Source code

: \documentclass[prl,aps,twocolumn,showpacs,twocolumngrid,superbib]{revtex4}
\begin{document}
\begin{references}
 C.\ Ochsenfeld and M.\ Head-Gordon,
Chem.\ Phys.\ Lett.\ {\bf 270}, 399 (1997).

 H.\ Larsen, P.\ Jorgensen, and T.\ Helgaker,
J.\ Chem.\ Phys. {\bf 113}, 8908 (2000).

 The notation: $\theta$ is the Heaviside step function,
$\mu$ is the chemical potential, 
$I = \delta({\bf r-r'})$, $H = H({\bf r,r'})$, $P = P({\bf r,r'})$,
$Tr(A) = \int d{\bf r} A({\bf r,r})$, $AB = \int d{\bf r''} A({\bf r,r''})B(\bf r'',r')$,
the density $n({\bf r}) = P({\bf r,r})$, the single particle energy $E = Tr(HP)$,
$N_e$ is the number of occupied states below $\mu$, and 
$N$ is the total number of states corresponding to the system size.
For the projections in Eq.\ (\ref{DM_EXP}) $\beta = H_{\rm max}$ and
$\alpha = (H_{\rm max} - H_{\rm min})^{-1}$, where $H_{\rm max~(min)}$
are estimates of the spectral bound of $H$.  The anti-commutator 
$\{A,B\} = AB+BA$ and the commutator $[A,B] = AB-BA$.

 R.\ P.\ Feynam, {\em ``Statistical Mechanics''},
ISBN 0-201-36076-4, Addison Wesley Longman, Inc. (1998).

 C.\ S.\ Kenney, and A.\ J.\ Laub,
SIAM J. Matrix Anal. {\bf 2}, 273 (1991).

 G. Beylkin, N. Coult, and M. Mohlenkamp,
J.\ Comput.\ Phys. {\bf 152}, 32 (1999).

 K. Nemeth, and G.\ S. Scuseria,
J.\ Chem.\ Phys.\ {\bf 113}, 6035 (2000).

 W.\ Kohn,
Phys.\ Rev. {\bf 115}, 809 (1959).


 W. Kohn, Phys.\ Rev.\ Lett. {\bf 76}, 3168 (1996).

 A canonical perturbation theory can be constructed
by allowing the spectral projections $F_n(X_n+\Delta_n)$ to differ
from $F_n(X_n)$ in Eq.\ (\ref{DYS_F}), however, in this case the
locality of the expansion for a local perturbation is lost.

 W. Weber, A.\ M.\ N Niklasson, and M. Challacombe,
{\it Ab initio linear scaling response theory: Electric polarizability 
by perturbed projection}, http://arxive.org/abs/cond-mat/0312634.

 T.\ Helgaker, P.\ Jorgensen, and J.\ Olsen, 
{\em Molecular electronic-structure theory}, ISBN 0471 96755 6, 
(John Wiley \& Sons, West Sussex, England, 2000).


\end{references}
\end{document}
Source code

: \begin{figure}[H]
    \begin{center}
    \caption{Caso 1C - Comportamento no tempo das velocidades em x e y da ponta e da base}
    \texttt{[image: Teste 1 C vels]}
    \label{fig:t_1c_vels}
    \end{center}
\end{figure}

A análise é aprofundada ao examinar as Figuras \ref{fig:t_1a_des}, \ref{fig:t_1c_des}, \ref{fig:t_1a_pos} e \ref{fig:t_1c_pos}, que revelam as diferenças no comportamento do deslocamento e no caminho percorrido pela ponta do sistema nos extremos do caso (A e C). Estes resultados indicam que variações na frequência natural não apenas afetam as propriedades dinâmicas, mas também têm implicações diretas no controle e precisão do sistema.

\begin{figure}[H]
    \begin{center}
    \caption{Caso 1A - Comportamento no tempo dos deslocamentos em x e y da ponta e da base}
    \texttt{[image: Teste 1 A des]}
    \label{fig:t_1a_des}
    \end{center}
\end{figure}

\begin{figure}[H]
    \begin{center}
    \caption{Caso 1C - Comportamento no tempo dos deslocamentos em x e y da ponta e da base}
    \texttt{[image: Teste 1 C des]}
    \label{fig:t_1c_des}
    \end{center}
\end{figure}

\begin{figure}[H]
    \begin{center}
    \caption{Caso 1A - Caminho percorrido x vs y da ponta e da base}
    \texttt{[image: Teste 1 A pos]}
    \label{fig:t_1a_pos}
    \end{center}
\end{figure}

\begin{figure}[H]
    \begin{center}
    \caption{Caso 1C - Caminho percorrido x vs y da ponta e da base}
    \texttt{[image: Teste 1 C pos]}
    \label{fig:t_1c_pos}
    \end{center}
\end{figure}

What you should do: Each line above where the word "theory" occurs should be returned in full.

Reply to the task:
 A canonical perturbation theory can be constructed
{\it Ab initio linear scaling response theory: Electric polarizability 
{\em Molecular electronic-structure theory}, ISBN 0471 96755 6, 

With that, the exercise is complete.